Pages

Thursday, December 19, 2024

Single Axis Outer Planes

There are a lot of very reasonable criticisms regarding the Gygaxian Great Wheel of Outer Planes, though I also like a lot about it. I've spent a fair number of posts on this blog trying to make it truly it some sort of coherent set of competing paradigms as Planescape promises but doesn't really deliver.

This post, I want to go in another direction entirely and see if the Outer Planes can be configured in such a way as to have a bit more Medieval flavor, a possible monotheistic bend, and potentially mostly be about the afterlife.

Take a look at the cosmology presented in the works of Dante:


Dante (like OD&D) imagines an order where what in latter day D&D terms we would call Lawful Good. So the Empyrean, the realm outside the cosmos where the Godhead or whatever supreme principle of goodness resides is the equivalent of the Seven Heavens of Mount Celestia in the Great Wheel.

"Beneath" that we enter the cosm and the spheres of the heavens. Here mystical cosmology mixes with physical cosmology and we have the Aristotlean celestial spheres of the classic planets. Dante makes of them "not-quite-good-enough heavens, and I would too, but with a twist. These would be the afterlives or mystic realms of "pagan" deities (using the term here to mean deities other than our Supreme Godhead mention above). Something similar to how the cosmology of the Sandman comics series works or Jurgen by James Branch Cabell, but more systematized as Gary would have wanted it. I would probably nix specific alignments in this sort of setup, focusing on interesting themes and correspondences.

Frank C. Papé

Above the planets is the sphere of the Primum Mobile or Prime Mover. This will be the mindless demiurge or ghost in the machine that makes the physical and near physical universe run. This is Mechanus of the Great Wheel.
 
Arriving at the Earth, we find Elysium/Elysian Fields, the Terrestrial Paradise. It can be found by the living, but it's difficult. Beneath the Earth is the gloomy, gray realm of Hades

In the caverns beneath Hades we begin to slip into the realm of truly evil souls, places where monsters have been cast down. There realms are probably all tied to a Deadly Sin. No doubt there are several infernal realms before we get to Hell (represented the sin of Pride) proper, where the rebellious angels have built their resentful kingdom in exile.

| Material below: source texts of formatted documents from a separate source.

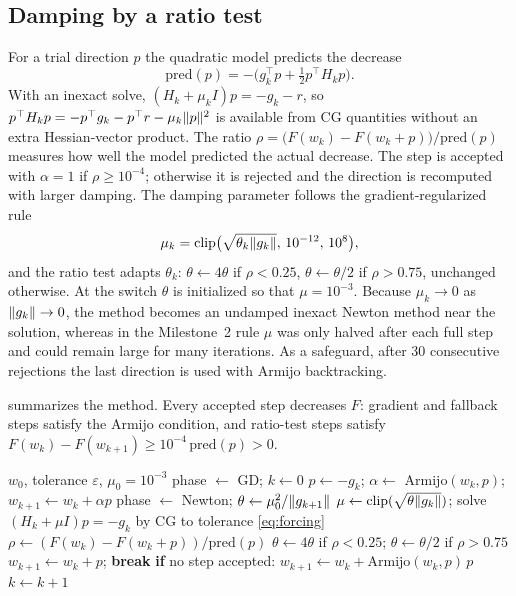 \subsection{Damping by a ratio test}
For a trial direction $p$ the quadratic model predicts the decrease
\begin{equation}\label{eq:pred}
  \mathrm{pred}(p)=-\bigl(g_k^\top p+\tfrac12 p^\top H_kp\bigr).
\end{equation}
With an inexact solve, $(H_k+\mu_kI)p=-g_k-r$, so
$p^\top H_kp=-p^\top g_k-p^\top r-\mu_k\norm{p}^2$ is available from CG quantities
without an extra Hessian-vector product. The ratio
$\rho=\bigl(F(w_k)-F(w_k+p)\bigr)/\mathrm{pred}(p)$ measures how well the model
predicted the actual decrease. The step is accepted with $\alpha=1$ if
$\rho\ge10^{-4}$; otherwise it is rejected and the direction is recomputed with
larger damping. The damping parameter follows the gradient-regularized rule
\begin{equation}\label{eq:mu}
  \mu_k=\operatorname{clip}\bigl(\sqrt{\theta_k\norm{g_k}},\,10^{-12},\,10^{8}\bigr),
\end{equation}
and the ratio test adapts $\theta_k$: $\theta\leftarrow4\theta$ if $\rho<0.25$,
$\theta\leftarrow\theta/2$ if $\rho>0.75$, unchanged otherwise. At the switch
$\theta$ is initialized so that $\mu=10^{-3}$. Because $\mu_k\to0$ as
$\norm{g_k}\to0$, the method becomes an undamped inexact Newton method near the
solution, whereas in the Milestone~2 rule $\mu$ was only halved after each full
step and could remain large for many iterations. As a safeguard, after 30 consecutive
rejections the last direction is used with Armijo backtracking.

 summarizes the method. Every accepted step decreases $F$: gradient
and fallback steps satisfy the Armijo condition, and ratio-test steps satisfy
$F(w_k)-F(w_{k+1})\ge10^{-4}\,\mathrm{pred}(p)>0$.

\begin{algorithm}[t]
\caption{ASH-LR}\label{alg:ash}
\begin{algorithmic}[1]
\Require $w_0$, tolerance $\varepsilon$, $\mu_0=10^{-3}$
\State phase $\gets$ GD; $k\gets0$
    \State $p\gets-g_k$; $\alpha\gets$ Armijo$(w_k,p)$; $w_{k+1}\gets w_k+\alpha p$
      \State phase $\gets$ Newton; $\theta\gets\mu_0^2/\norm{g_{k+1}}$
    \EndIf
  \Else
      \State $\mu\gets\operatorname{clip}(\sqrt{\theta\norm{g_k}})$; solve $(H_k+\mu I)p=-g_k$ by CG to tolerance \eqref{eq:forcing}
      \State $\rho\gets(F(w_k)-F(w_k+p))/\mathrm{pred}(p)$
      \State $\theta\gets4\theta$ if $\rho<0.25$; \quad $\theta\gets\theta/2$ if $\rho>0.75$
       \State $w_{k+1}\gets w_k+p$; \textbf{break} \EndIf
    \EndFor
    \State \textbf{if} no step accepted: $w_{k+1}\gets w_k+\text{Armijo}(w_k,p)\,p$
  \EndIf
  \State $k\gets k+1$
\EndWhile
\end{algorithmic}
\end{algorithm}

Immediately beneath heal would be Tartarus, where the Godhead has locked up frightening beings. Rival gods? The mistakes of former creation? Who knows?

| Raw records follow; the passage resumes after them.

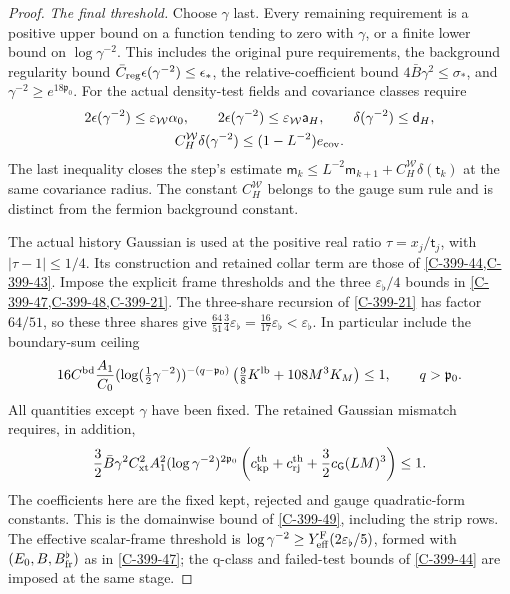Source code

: \documentclass[11pt,letterpaper,reqno]{amsart}
\theoremstyle{definition}
\theoremstyle{remark}
\begin{document}
\begin{proof}
\emph{The final threshold.}
Choose $\gamma$ last. Every remaining requirement is a
positive upper bound on a function tending to zero with
$\gamma$, or a finite lower bound on $\log\gamma^{-2}$.
This includes the original pure requirements, the background
regularity bound $\bar C_{\rm reg}\epsilon(\gamma^{-2})\le\epsilon_*$,
the relative-coefficient bound $4\bar B\gamma^2\le\sigma_*$,
and $\gamma^{-2}\ge e^{18\mathfrak p_0}$.
For the actual density-test fields and covariance classes require
\[
\begin{gathered}
 2\epsilon(\gamma^{-2})\le\varepsilon_{\mathcal W}\alpha_0,
 \qquad 2\epsilon(\gamma^{-2})\le\varepsilon_{\mathcal W}\mathsf a_H,
 \qquad \delta(\gamma^{-2})\le\mathsf d_H,\\
 C_H^{\mathcal W}\delta(\gamma^{-2})
                      \le(1-L^{-2})e_{\rm cov}.
\end{gathered}
\]
The last inequality closes the step's estimate
$\mathsf m_k\le L^{-2}\mathsf m_{k+1}
+C_H^{\mathcal W}\delta(\mathsf t_k)$ at the same covariance
radius. The constant $C_H^{\mathcal W}$ belongs to the gauge
sum rule and is distinct from the fermion background constant.

The actual history Gaussian is used at the positive real
ratio $\tau=x_j/\mathsf t_j$, with $|\tau-1|\le1/4$.
Its construction and retained collar term are those of
\cref{C-399-44,C-399-43}. Impose the explicit frame thresholds
and the three $\varepsilon_\flat/4$ bounds in
\cref{C-399-47,C-399-48,C-399-21}. The three-share
recursion of \cref{C-399-21} has factor $64/51$,
so these three shares give
$\frac{64}{51}\frac34\varepsilon_\flat
=\frac{16}{17}\varepsilon_\flat<\varepsilon_\flat$.
In particular include the boundary-sum ceiling
\[
 16C^{\rm bd}\frac{A_1}{C_0}
 (\log(\tfrac12\gamma^{-2}))^{-(q-\mathfrak p_0)}
 \left(\tfrac98K^{\rm lb}+108M^3K_M\right)\le1,
 \qquad q>\mathfrak p_0.
\]
All quantities except $\gamma$ have been fixed.
The retained Gaussian mismatch requires, in addition,
\[
 \frac32\bar B\gamma^2 C_{\rm xt}^2 A_1^2
 (\log\gamma^{-2})^{2\mathfrak p_0}
 \left(c_{\rm kp}^{\rm th}+c_{\rm rj}^{\rm th}
                   +\frac32c_{\mathsf G}(LM)^3\right)\le1.
\]
The coefficients here are the fixed kept, rejected and gauge
quadratic-form constants. This is the domainwise bound of
\cref{C-399-49}, including the strip rows.
The effective scalar-frame threshold is
$\log\gamma^{-2}\ge Y_{\rm eff}^{\rm F}(2\varepsilon_\flat/5)$,
formed with $(E_0,B,B_{\rm fr}^{\flat})$ as in
\cref{C-399-47}; the q-class and failed-test bounds of
\cref{C-399-44} are imposed at the same stage.


\end{proof}
\end{document}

Beneath Tartarus is the Abyss. The deep waters mentioned in Genesis, though this may not literally be water but some fluid. Liquid Tiamat (from Babylonian myth, not the the Dungeon & Dragons cartoon). Malign chaos incarnate.

Robert Crumb

1 comment:

  1. Just finished reading Divine Comedy's first part (Inferno) and I'm amazed how Dante's description of hell (and the very concept of Hades through roman/greek mythology) relates directly to the idea of D&D Mythic Underworld.
    Delve deep and you might enter a whole another plane.